Jun 16, 2006 12:53
"If I sing a song will you sing along?
Or should I just keep singing right here by myself?
If I tell you I'm strong will you play along?
Or will you see I'm as insecure as anybody else?"
~~Blue Man Group~~
I'm in a funk. And not the good kind of funk either. I've been so depressed lately, irratable, sad, tired...all day for the past week or so. I'm not even on my rag. I don't know what the fuck is wrong with me. All I know is that I hate feeling like this. I hate more having to pretend like I don't feel like this.

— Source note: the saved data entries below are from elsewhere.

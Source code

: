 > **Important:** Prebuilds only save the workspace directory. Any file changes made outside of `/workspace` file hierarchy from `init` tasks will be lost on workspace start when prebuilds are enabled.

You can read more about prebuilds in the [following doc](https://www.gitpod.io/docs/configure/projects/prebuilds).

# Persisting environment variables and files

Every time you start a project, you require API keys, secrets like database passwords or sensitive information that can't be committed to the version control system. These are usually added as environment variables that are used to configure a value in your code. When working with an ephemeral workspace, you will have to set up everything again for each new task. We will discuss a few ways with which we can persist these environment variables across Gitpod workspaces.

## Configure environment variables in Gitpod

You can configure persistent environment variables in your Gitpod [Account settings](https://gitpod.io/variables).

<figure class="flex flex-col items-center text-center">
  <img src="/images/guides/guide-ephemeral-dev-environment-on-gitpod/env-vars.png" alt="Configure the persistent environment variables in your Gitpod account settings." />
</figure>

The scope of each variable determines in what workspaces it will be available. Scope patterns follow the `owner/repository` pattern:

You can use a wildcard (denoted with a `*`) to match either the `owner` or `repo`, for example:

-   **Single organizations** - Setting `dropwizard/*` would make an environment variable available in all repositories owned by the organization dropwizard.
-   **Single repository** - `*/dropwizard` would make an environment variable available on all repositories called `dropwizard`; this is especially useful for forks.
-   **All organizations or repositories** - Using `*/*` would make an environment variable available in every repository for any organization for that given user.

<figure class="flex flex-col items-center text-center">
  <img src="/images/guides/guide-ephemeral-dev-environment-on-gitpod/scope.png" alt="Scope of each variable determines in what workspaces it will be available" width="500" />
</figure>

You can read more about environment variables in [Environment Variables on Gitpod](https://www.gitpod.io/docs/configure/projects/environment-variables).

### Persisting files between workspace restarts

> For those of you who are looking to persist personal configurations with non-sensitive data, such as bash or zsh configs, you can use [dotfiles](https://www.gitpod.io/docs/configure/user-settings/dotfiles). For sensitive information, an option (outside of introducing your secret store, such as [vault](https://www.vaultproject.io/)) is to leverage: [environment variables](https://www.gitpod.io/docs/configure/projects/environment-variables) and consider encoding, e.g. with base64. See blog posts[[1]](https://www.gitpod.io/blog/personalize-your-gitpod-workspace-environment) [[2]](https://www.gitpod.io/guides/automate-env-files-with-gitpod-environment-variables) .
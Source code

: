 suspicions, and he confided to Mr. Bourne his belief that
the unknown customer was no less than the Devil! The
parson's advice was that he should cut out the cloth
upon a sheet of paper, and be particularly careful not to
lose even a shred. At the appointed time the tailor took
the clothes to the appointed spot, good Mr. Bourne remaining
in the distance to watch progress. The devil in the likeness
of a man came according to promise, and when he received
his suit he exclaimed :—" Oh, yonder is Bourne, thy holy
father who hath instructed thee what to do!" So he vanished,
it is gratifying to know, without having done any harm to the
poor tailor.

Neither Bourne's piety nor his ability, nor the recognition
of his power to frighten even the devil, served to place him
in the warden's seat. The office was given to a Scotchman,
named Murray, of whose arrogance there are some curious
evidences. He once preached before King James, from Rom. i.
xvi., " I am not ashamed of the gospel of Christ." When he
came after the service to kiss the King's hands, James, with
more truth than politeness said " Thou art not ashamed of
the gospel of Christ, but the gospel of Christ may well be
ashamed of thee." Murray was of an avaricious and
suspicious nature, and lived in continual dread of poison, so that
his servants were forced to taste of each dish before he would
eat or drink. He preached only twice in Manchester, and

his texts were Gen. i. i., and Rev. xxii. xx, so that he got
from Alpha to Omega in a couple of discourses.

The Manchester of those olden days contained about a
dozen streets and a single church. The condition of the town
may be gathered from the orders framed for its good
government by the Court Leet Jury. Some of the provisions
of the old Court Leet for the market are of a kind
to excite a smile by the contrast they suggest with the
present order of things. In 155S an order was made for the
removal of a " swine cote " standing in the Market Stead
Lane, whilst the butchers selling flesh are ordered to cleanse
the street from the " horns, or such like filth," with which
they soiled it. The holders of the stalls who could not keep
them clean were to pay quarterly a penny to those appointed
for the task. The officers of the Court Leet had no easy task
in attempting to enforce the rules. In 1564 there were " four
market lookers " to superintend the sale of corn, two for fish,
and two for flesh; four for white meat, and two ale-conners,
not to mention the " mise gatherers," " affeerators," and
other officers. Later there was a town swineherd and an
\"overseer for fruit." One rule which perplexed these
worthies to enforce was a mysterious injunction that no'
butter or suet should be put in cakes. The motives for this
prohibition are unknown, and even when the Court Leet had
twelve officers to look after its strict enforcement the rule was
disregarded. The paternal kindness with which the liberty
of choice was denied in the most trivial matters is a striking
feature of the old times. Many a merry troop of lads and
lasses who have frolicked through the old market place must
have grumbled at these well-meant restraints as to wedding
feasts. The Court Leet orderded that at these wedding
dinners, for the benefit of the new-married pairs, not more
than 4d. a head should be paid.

I feel like I've lost so many friends recently. I feel really guilty about it too. Maybe I could have gone out of my way more to hang out with people. Honestly though, I just feel like I've actually changed and grown up in the past few years where many of the people I used to lean on haven't. My walls of friends that used to protect me from feeling bad have started to crumble.
I feel fucking useless right now, and I can't even put my finger on why. No one calls to hang out anymore. Almost everytime I call someone to hang out, they don't want to. I feel so fucking lonely sometimes. Even with Josh. He falls asleep at about 8:30 or 9:00 now, so at night, I'm left alone for my mind to race a million miles a minute and to feel sad and bad about not having anyone else to turn to.
I need to take a trip to GA so bad. I need to see the people that I've always been able to lean on and that have grown and changed as I have. I need to be away from the drama, from all the fucked up shit that happens in Bowling Green. I need someone here to help me think through all this shit that's been cluttering up my brain.
I hate this shit. I cry for no reason. I feel like my heart is breaking sometimes and I can't figure out why.